Plain-text document sources:
=== Section Start ===

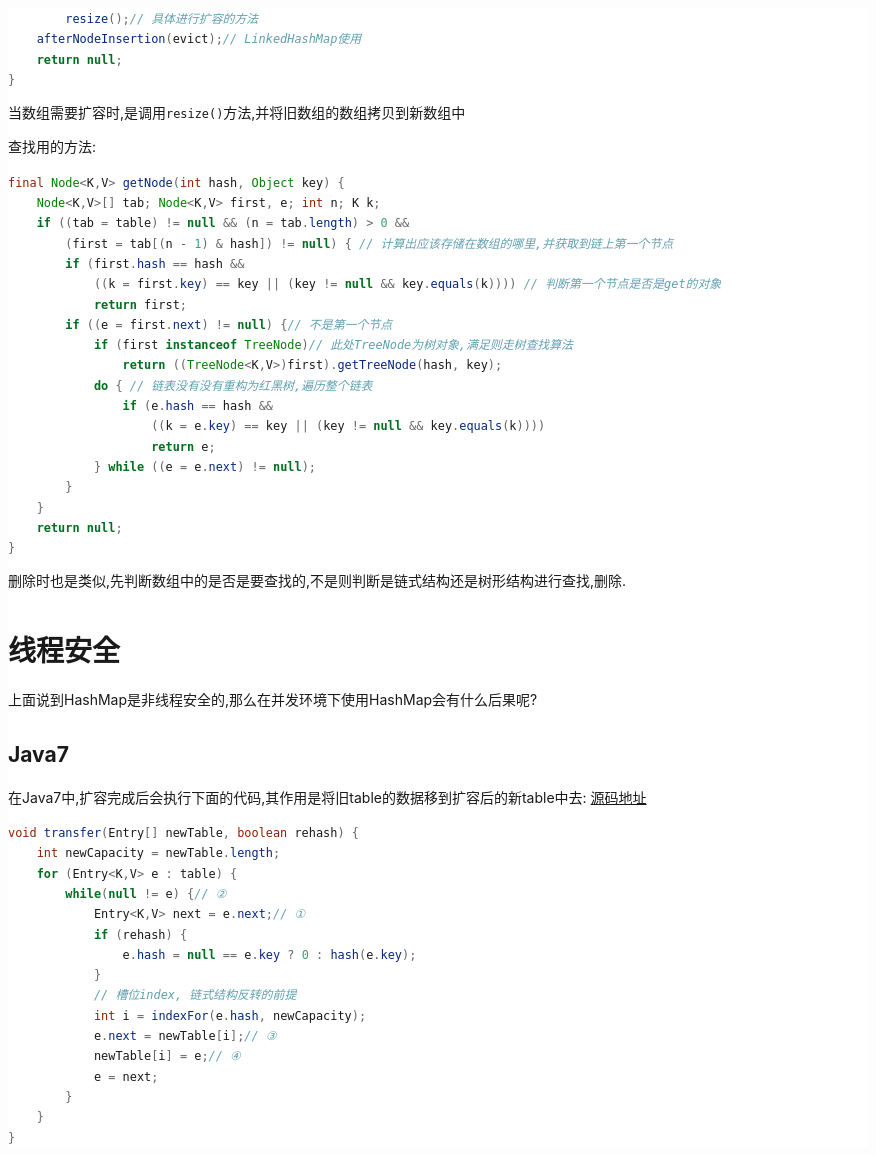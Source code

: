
 ```Java
        resize();// 具体进行扩容的方法
    afterNodeInsertion(evict);// LinkedHashMap使用
    return null;
}
```

当数组需要扩容时,是调用`resize()`方法,并将旧数组的数组拷贝到新数组中

查找用的方法:

```Java
final Node<K,V> getNode(int hash, Object key) {
    Node<K,V>[] tab; Node<K,V> first, e; int n; K k;
    if ((tab = table) != null && (n = tab.length) > 0 &&
        (first = tab[(n - 1) & hash]) != null) { // 计算出应该存储在数组的哪里,并获取到链上第一个节点
        if (first.hash == hash &&
            ((k = first.key) == key || (key != null && key.equals(k)))) // 判断第一个节点是否是get的对象
            return first;
        if ((e = first.next) != null) {// 不是第一个节点
            if (first instanceof TreeNode)// 此处TreeNode为树对象,满足则走树查找算法
                return ((TreeNode<K,V>)first).getTreeNode(hash, key);
            do { // 链表没有没有重构为红黑树,遍历整个链表
                if (e.hash == hash &&
                    ((k = e.key) == key || (key != null && key.equals(k))))
                    return e;
            } while ((e = e.next) != null);
        }
    }
    return null;
}
```

删除时也是类似,先判断数组中的是否是要查找的,不是则判断是链式结构还是树形结构进行查找,删除.

# 线程安全

上面说到HashMap是非线程安全的,那么在并发环境下使用HashMap会有什么后果呢?

## Java7

在Java7中,扩容完成后会执行下面的代码,其作用是将旧table的数据移到扩容后的新table中去:
[源码地址](https://github.com/lambdalab-mirror/jdk7u-jdk/blob/master/src/share/classes/java/util/HashMap.java#L589)

```Java
void transfer(Entry[] newTable, boolean rehash) {
    int newCapacity = newTable.length;
    for (Entry<K,V> e : table) {
        while(null != e) {// ②
            Entry<K,V> next = e.next;// ①
            if (rehash) {
                e.hash = null == e.key ? 0 : hash(e.key);
            }
            // 槽位index, 链式结构反转的前提
            int i = indexFor(e.hash, newCapacity);
            e.next = newTable[i];// ③
            newTable[i] = e;// ④
            e = next;
        }
    }
}
```
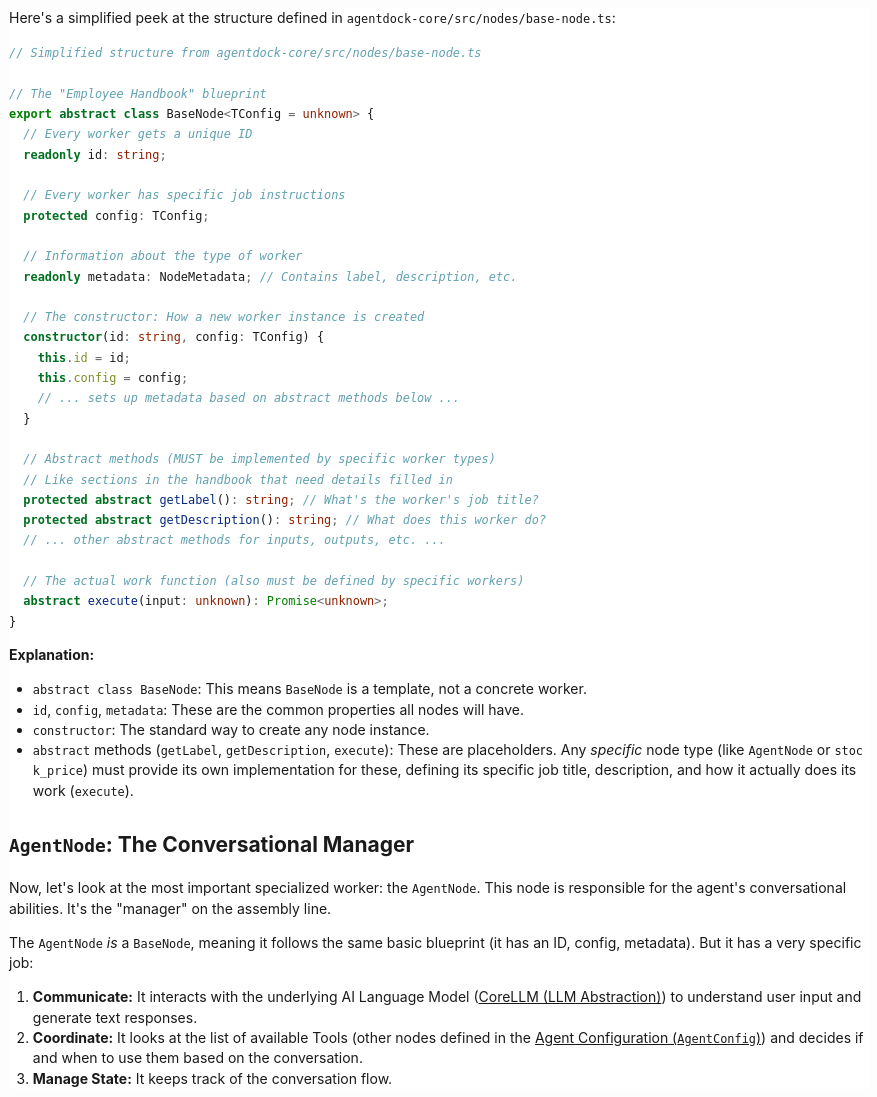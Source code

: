 Here's a simplified peek at the structure defined in `agentdock-core/src/nodes/base-node.ts`:

```typescript
// Simplified structure from agentdock-core/src/nodes/base-node.ts

// The "Employee Handbook" blueprint
export abstract class BaseNode<TConfig = unknown> {
  // Every worker gets a unique ID
  readonly id: string;

  // Every worker has specific job instructions
  protected config: TConfig;

  // Information about the type of worker
  readonly metadata: NodeMetadata; // Contains label, description, etc.

  // The constructor: How a new worker instance is created
  constructor(id: string, config: TConfig) {
    this.id = id;
    this.config = config;
    // ... sets up metadata based on abstract methods below ...
  }

  // Abstract methods (MUST be implemented by specific worker types)
  // Like sections in the handbook that need details filled in
  protected abstract getLabel(): string; // What's the worker's job title?
  protected abstract getDescription(): string; // What does this worker do?
  // ... other abstract methods for inputs, outputs, etc. ...

  // The actual work function (also must be defined by specific workers)
  abstract execute(input: unknown): Promise<unknown>;
}
```

**Explanation:**

*   `abstract class BaseNode`: This means `BaseNode` is a template, not a concrete worker.
*   `id`, `config`, `metadata`: These are the common properties all nodes will have.
*   `constructor`: The standard way to create any node instance.
*   `abstract` methods (`getLabel`, `getDescription`, `execute`): These are placeholders. Any *specific* node type (like `AgentNode` or `stock_price`) must provide its own implementation for these, defining its specific job title, description, and how it actually does its work (`execute`).

## `AgentNode`: The Conversational Manager

Now, let's look at the most important specialized worker: the `AgentNode`. This node is responsible for the agent's conversational abilities. It's the "manager" on the assembly line.

The `AgentNode` *is* a `BaseNode`, meaning it follows the same basic blueprint (it has an ID, config, metadata). But it has a very specific job:

1.  **Communicate:** It interacts with the underlying AI Language Model ([CoreLLM (LLM Abstraction)](04_corellm__llm_abstraction__.md)) to understand user input and generate text responses.
2.  **Coordinate:** It looks at the list of available Tools (other nodes defined in the [Agent Configuration (`AgentConfig`)](01_agent_configuration___agentconfig___.md)) and decides if and when to use them based on the conversation.
3.  **Manage State:** It keeps track of the conversation flow.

=== Section End ===

Your objective: Set down only the lines from the line with "a concrete worker." through the last line of the data above, keeping both the first and the last.

Task response:
*   `abstract class BaseNode`: This means `BaseNode` is a template, not a concrete worker.
*   `id`, `config`, `metadata`: These are the common properties all nodes will have.
*   `constructor`: The standard way to create any node instance.
*   `abstract` methods (`getLabel`, `getDescription`, `execute`): These are placeholders. Any *specific* node type (like `AgentNode` or `stock_price`) must provide its own implementation for these, defining its specific job title, description, and how it actually does its work (`execute`).

## `AgentNode`: The Conversational Manager

Now, let's look at the most important specialized worker: the `AgentNode`. This node is responsible for the agent's conversational abilities. It's the "manager" on the assembly line.

The `AgentNode` *is* a `BaseNode`, meaning it follows the same basic blueprint (it has an ID, config, metadata). But it has a very specific job:

1.  **Communicate:** It interacts with the underlying AI Language Model ([CoreLLM (LLM Abstraction)](04_corellm__llm_abstraction__.md)) to understand user input and generate text responses.
2.  **Coordinate:** It looks at the list of available Tools (other nodes defined in the [Agent Configuration (`AgentConfig`)](01_agent_configuration___agentconfig___.md)) and decides if and when to use them based on the conversation.
3.  **Manage State:** It keeps track of the conversation flow.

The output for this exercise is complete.